How to Value a Wildlife Removal & Animal Control Business in 2026
Wildlife removal is one of those businesses that most M&A advisors have never touched, which means owners often have no idea what their company is worth. I've worked with operators who assumed their business was only worth the truck and traps in the garage. They were wrong — but not in the way you might think. The value isn't in the equipment. It's in the recurring revenue, the permits, and the customer base.
Wildlife removal and nuisance animal control businesses typically trade at 2-4x SDE(seller's discretionary earnings). That's the right metric for this industry because most operations are owner-operated with under $2M in revenue, making SDE the appropriate valuation basis rather than EBITDA. Larger operations with multiple crews and management layers can trade at 3-5x EBITDA, but those are the exception.
Why SDE Is the Right Metric
Most wildlife removal businesses are run by an owner-operator who is also the primary technician. They're crawling into attics, setting traps, doing exclusion work, and handling customer calls. When they report $400K in revenue and $50K in net income, the business actually generates much more in economic benefit — you need to add back the owner's salary, vehicle expenses, health insurance, cell phone, and other personal benefits running through the business.
A typical wildlife removal business doing $400K-$600K in revenue generates $120K-$200K in SDE. At 2-4x, that puts the business value at $240K-$800K. The wide range is driven by factors I'll walk through below, but the biggest differentiator by far is recurring revenue.
Recurring Exclusion Contracts: The Value Multiplier
Here's where wildlife removal gets interesting as a business to value. The industry has two revenue streams, and they're worth very different amounts.
One-time removal jobs— trapping raccoons in an attic, removing a snake from a garage, relocating a bat colony — generate $200-$1,500 per call. The revenue is entirely non-recurring. The customer calls once, you solve the problem, and you may never hear from them again. This revenue trades at the low end of the SDE range (2-2.5x) because a buyer is essentially acquiring a reputation and a phone number, not a predictable cash flow stream.

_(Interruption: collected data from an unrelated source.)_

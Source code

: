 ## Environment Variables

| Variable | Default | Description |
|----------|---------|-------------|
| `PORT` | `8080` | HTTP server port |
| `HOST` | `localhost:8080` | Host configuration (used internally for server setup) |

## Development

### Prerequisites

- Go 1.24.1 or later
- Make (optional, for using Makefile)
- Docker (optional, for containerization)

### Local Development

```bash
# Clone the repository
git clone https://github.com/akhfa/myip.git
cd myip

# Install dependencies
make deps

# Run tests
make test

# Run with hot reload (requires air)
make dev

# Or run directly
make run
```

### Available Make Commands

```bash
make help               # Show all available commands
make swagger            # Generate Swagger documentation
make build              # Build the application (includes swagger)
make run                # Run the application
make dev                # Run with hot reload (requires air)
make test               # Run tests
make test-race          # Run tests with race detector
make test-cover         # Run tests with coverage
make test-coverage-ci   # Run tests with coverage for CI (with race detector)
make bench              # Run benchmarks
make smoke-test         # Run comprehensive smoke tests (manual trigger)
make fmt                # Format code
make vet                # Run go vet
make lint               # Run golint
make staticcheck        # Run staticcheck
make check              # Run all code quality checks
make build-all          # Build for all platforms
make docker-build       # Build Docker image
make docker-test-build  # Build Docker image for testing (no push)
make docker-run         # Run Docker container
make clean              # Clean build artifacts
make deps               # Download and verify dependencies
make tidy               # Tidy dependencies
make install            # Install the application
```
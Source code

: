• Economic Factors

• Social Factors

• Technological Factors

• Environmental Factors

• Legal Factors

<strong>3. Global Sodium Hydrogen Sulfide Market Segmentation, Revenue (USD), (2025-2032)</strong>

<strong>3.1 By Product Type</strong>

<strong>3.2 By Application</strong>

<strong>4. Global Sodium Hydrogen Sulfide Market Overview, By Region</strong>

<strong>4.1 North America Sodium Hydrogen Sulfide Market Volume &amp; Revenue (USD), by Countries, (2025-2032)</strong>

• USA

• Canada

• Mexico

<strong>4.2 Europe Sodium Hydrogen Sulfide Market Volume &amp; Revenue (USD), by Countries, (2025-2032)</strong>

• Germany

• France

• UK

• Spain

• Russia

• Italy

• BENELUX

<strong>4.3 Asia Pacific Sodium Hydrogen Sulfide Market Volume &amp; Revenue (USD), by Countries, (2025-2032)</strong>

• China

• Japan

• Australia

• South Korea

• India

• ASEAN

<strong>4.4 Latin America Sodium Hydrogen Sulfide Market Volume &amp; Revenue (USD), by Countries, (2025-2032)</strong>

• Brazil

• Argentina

Recurring exclusion and prevention contracts are what separate a 2x SDE business from a 4x SDE business. These contracts typically involve:
- Annual wildlife inspection and exclusion services ($500-$2,000/year for residential, $2,000-$10,000/year for commercial properties)
- Quarterly monitoring and trap-check services for ongoing wildlife pressure
- Multi-year exclusion warranties with annual renewal fees
- Bird control maintenance contracts (netting, spikes, deterrent systems) for commercial facilities
A wildlife removal company with 200 recurring contracts generating $300K in annual recurring revenue is a completely different business than one doing $300K in one-time calls. The contract-heavy business has predictable revenue, lower customer acquisition costs, and a built-in growth trajectory. It will trade at 3.5-4x SDE. The one-time-call business trades at 2-2.5x.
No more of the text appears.